Q: I've never actually pitched a tent before, or gone camping, or been outside, or slept in the dark. Can I do it?
A: If cold wet beavers can suck down a few backcountry weeds and build a dam, you can pitch a tent, safely occupy a campsite, and snooze under the stars -- see the Outdoor SAFETY page (link below) for some good background on the carefulness aspects. Also check our Gear 101 page for other tips on tent use, pack selection, product components and construction, and other gear related matters. We try to offer easy-to-use tents that are good values in quality, size, and design -- after a little practice most of the family models can be erected by 2 adults in 15-20 minutes on average, plus stake time. We suggest that before you first go out with the tent or other gear, you inspect it carefully, make sure you have all the parts, seal the seams (even if factory sealed, some extra doesn't hurt -- and while the tent is new and clean), and practice with it in the back yard (to limit unexpected frustration at the camp site). All tents include set-up instructions, and we're usually reachable for questions, so be bold -- do it a few times, and you'll wonder what ever kept you out of the woods in the first place!

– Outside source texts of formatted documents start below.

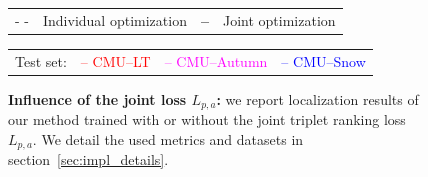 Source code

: \begin{figure}
\begin{minipage}{0.65\linewidth}
		\vspace{0.2cm}
		
			\setlength{\tabcolsep}{2pt}
			\begin{tabular}{c l c l}
				\Large{- -} & Individual optimization & \textbf{\Large{--}} & Joint optimization \\
			\end{tabular}			
			
			\begin{tabular}{c c c c}
				Test set: & \textcolor{red}{{--} CMU--LT} & \textcolor{magenta}{{--} CMU--Autumn} & \textcolor{blue}{{--} CMU--Snow} \\
			\end{tabular}			
		
	\end{minipage}\hfill
	\begin{minipage}{0.35\linewidth}
		\caption[Joint vs individual optimization]{\label{fig:fuse_desc} \textbf{Influence of the joint loss $L_{p,a}$:} we report localization results of our method trained with or without the joint triplet ranking loss $L_{p,a}$. We detail the used metrics and datasets in section~\ref{sec:impl_details}.}
	\end{minipage}	

\end{figure}
	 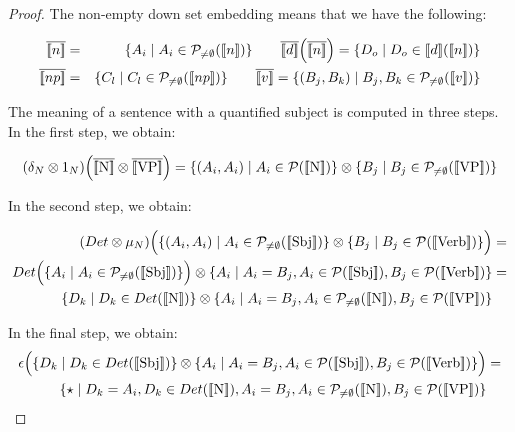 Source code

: \begin{proof}
The non-empty down set embedding means that we have the following: 

\begin{eqnarray*}
\overline{\semantics{{n}}} &=& \{A_i \mid A_i \in {\cal P}_{\neq \emptyset}(\semantics{{n}})\} \qquad 
\overline{\semantics{d}}\Big(\overline{\semantics{{n}}}\Big) = \{D_o \mid D_o \in {\semantics{d}}(\semantics{{n}})\}\\
\overline{\semantics{{np}}} &=& \{C_l \mid C_l \in {\cal P}_{\neq \emptyset}(\semantics{{np}})\} \qquad 
\overline{\semantics{{v}}} = \{(B_j, B_k) \mid B_j, B_k  \in {\cal P}_{\neq \emptyset}(\semantics{{v}})\}\\
\end{eqnarray*}

\noindent
The meaning of a sentence with a quantified subject is computed in three steps. In the  first step, we obtain:

\begin{align*}
(\delta_N \otimes 1_{N})\Big(\overline{\semantics{\text{N}}} \otimes \overline{\semantics{\text{VP}}}\Big) =  \{(A_i, A_i) \mid A_i \in {\cal P} (\semantics{\text{N}})\} \otimes \{B_j \mid B_j \in  {\cal P}_{\neq \emptyset} (\semantics{\text{VP}})\}
\end{align*}


\noindent
In the second step, we obtain:

\begin{align*}
(Det \otimes  \mu_N)\Big(\{(A_i, A_i) \mid A_i \in {\cal P}_{\neq \emptyset} (\semantics{\text{Sbj}})\} \otimes \{B_j \mid B_j \in  {\cal P} (\semantics{\text{Verb}})\}\Big) &=\\
Det\Big(\{A_i \mid A_i \in {\cal P}_{\neq \emptyset} (\semantics{\text{Sbj}})\}\Big) \otimes \{A_i \mid A_i = B_j, A_i \in {\cal P} (\semantics{\text{Sbj}}), B_j \in  {\cal P}(\semantics{\text{Verb}})\} &=\\
\{D_k \mid D_k \in Det(\semantics{\text{N}})\} \otimes \{A_i \mid A_i = B_j, A_i \in {\cal P}_{\neq \emptyset} (\semantics{\text{N}}), B_j \in  {\cal P}(\semantics{\text{VP}})\}
\end{align*}

\noindent
In the final step, we obtain:
\begin{align*}
\epsilon\Big(\{D_k \mid D_k \in Det(\semantics{\text{Sbj}})\} \otimes \{A_i \mid A_i = B_j, A_i \in {\cal P} (\semantics{\text{Sbj}}), B_j \in  {\cal P}(\semantics{\text{Verb}})\}\Big) &=\\
 \{\star \mid  D_k = A_i, D_k \in Det(\semantics{\text{N}}), A_i = B_j, A_i \in {\cal P}_{\neq \emptyset} (\semantics{\text{N}}), B_j \in  {\cal P} (\semantics{\text{VP}})\}
\end{align*}
\end{proof}




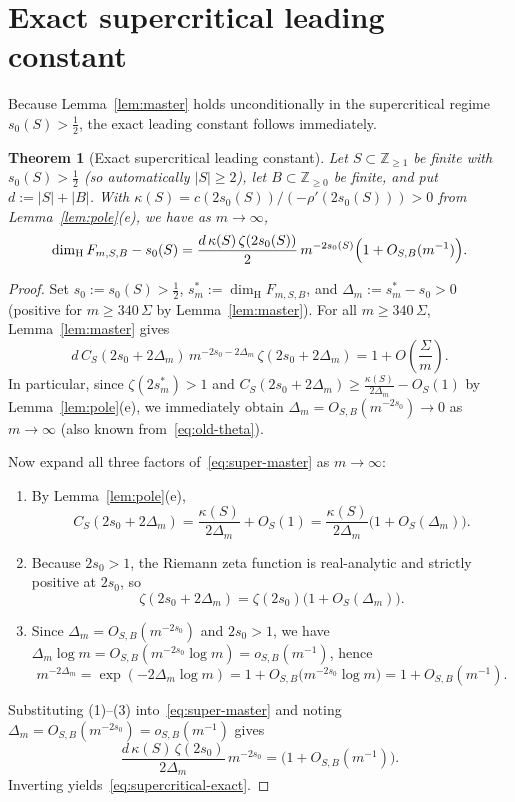 \documentclass[11pt]{article}
\newtheorem{theorem}{Theorem}[section]
\theoremstyle{definition}
\theoremstyle{remark}
\newcommand{\Z}{\mathbb{Z}}
\newcommand{\dimH}{\dim_{\mathrm{H}}}
\begin{document}
\section{Exact supercritical leading constant}\label{sec:supercritical}

Because Lemma~\ref{lem:master} holds unconditionally in the supercritical
regime $s_0(S)>\frac12$, the exact leading constant follows immediately.

\begin{theorem}[Exact supercritical leading constant]\label{thm:supercritical-exact}
Let $S\subset\Z_{\ge1}$ be finite with $s_0(S)>\frac12$ (so automatically
$|S|\ge2$), let $B\subset\Z_{\ge0}$ be finite, and put $d:=|S|+|B|$. With
$\kappa(S)=c(2s_0(S))/(-\rho'(2s_0(S)))>0$ from Lemma~\ref{lem:pole}\textup{(e)},
we have as $m\to\infty$,
\begin{equation}\label{eq:supercritical-exact}
\dimH F_{m,S,B}-s_0(S)
=\frac{d\,\kappa(S)\,\zeta(2s_0(S))}{2}\,m^{-2s_0(S)}
\Bigl(1+O_{S,B}(m^{-1})\Bigr).
\end{equation}
\end{theorem}

\begin{proof}
Set $s_0:=s_0(S)>\frac12$, $s_m^*:=\dimH F_{m,S,B}$, and
$\Delta_m:=s_m^*-s_0>0$ (positive for $m\ge 340\,\Sigma$ by
Lemma~\ref{lem:master}). For all $m\ge 340\,\Sigma$, Lemma~\ref{lem:master}
gives
\begin{equation}\label{eq:super-master}
d\,C_S(2s_0+2\Delta_m)\,m^{-2s_0-2\Delta_m}\,\zeta(2s_0+2\Delta_m)
=1+O\!\left(\frac{\Sigma}{m}\right).
\end{equation}
In particular, since $\zeta(2s_m^*)>1$ and $C_S(2s_0+2\Delta_m)\ge\frac{\kappa(S)}{2\Delta_m}-O_S(1)$
by Lemma~\ref{lem:pole}(e), we immediately obtain $\Delta_m=O_{S,B}(m^{-2s_0})\to0$
as $m\to\infty$ (also known from~\eqref{eq:old-theta}).

Now expand all three factors of~\eqref{eq:super-master} as $m\to\infty$:
\begin{enumerate}[label=\textup{(\arabic*)},leftmargin=2.2em]
\item By Lemma~\ref{lem:pole}(e),
\[
C_S(2s_0+2\Delta_m)=\frac{\kappa(S)}{2\Delta_m}+O_S(1)
=\frac{\kappa(S)}{2\Delta_m}\bigl(1+O_S(\Delta_m)\bigr).
\]
\item Because $2s_0>1$, the Riemann zeta function is real-analytic and
strictly positive at $2s_0$, so
\[
\zeta(2s_0+2\Delta_m)=\zeta(2s_0)\bigl(1+O_S(\Delta_m)\bigr).
\]
\item Since $\Delta_m=O_{S,B}(m^{-2s_0})$ and $2s_0>1$, we have
$\Delta_m\log m=O_{S,B}(m^{-2s_0}\log m)=o_{S,B}(m^{-1})$, hence
\[
m^{-2\Delta_m}=\exp(-2\Delta_m\log m)
=1+O_{S,B}\bigl(m^{-2s_0}\log m\bigr)
=1+O_{S,B}(m^{-1}).
\]
\end{enumerate}
Substituting (1)--(3) into~\eqref{eq:super-master} and noting
$\Delta_m=O_{S,B}(m^{-2s_0})=o_{S,B}(m^{-1})$ gives
\[
\frac{d\,\kappa(S)\,\zeta(2s_0)}{2\Delta_m}\,m^{-2s_0}
=\bigl(1+O_{S,B}(m^{-1})\bigr).
\]
Inverting yields~\eqref{eq:supercritical-exact}.
\end{proof}
\end{document}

Q: Our pet poodle, Vichy Swab, loves to go tailgating with us, but alas her nasty little Swiss poodle paws keep popping holes in the floor of the Zuck's brand camping tent we bought out of the back of some guy's 1967 Citroen retired Canadian mail van late one night in a closed commercial truck weigh station off of far, far north I-95 last October. What to do, what to do?
A: First, try to get out of Bedford Falls a little more often.
Then, get a good camping portable screen house, and let Bowser rest therein while you relish the tent. And be sure to bring plenty of dog snacks -- and a campside scooper -- for all's enjoyment!
Can't swing a new screen tent just now? Some light weight camping tarps will go a long way in protecting a tent floor, from rocks, sticks, dog peds, kid goop -- 2 suggested (1 beneath, 1 inside) for max protection and easy after-stay clean-up (pick it up, shake it out, done). Check size needs and tarp specs carefully before ordering!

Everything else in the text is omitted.